# MATERIAL PROVIDED:
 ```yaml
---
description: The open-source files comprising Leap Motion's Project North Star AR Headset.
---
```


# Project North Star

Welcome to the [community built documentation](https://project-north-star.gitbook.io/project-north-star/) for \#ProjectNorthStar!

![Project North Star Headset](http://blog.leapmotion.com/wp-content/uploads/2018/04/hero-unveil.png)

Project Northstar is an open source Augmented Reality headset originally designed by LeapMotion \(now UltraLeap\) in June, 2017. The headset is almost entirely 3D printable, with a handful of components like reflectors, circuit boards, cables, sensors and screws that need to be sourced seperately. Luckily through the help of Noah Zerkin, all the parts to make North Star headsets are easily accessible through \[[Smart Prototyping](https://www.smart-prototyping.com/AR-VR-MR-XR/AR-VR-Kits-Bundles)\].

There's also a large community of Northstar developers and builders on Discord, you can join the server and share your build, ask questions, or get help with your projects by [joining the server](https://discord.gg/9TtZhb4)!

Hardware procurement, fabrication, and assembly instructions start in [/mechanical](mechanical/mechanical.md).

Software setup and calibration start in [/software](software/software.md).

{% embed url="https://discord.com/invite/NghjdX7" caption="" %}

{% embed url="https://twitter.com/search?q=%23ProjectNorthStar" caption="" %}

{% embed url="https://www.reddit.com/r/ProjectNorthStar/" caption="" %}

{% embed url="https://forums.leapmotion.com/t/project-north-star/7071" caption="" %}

--

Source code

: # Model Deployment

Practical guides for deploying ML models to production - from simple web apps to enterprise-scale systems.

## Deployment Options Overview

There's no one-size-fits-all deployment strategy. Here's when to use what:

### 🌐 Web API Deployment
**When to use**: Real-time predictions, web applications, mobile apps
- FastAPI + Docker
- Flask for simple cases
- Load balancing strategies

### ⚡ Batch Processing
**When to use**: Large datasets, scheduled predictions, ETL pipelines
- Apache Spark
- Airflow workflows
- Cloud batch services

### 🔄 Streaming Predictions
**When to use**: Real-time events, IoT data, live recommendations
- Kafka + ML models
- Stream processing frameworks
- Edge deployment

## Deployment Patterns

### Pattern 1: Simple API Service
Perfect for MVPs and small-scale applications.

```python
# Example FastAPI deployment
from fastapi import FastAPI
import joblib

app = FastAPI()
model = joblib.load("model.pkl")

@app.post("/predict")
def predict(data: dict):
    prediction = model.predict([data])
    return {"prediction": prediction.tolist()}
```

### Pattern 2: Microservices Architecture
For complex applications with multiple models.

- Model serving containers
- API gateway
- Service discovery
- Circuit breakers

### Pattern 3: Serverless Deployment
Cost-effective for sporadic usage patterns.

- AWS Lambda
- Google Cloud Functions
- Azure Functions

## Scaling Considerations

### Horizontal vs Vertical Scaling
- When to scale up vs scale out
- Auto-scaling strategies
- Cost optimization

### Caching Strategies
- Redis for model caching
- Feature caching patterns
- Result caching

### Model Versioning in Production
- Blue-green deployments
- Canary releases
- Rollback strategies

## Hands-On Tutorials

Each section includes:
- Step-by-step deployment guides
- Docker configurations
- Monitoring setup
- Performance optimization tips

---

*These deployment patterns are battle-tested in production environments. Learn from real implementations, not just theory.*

# DIRECTIONS:
For this exercise, please output exactly the lines above starting at the line with "Perfect for MVPs" and ending at the line with "- Circuit breakers", ends included.

# TASK ANSWER:
Perfect for MVPs and small-scale applications.

```python
# Example FastAPI deployment
from fastapi import FastAPI
import joblib

app = FastAPI()
model = joblib.load("model.pkl")

@app.post("/predict")
def predict(data: dict):
    prediction = model.predict([data])
    return {"prediction": prediction.tolist()}
```

### Pattern 2: Microservices Architecture
For complex applications with multiple models.

- Model serving containers
- API gateway
- Service discovery
- Circuit breakers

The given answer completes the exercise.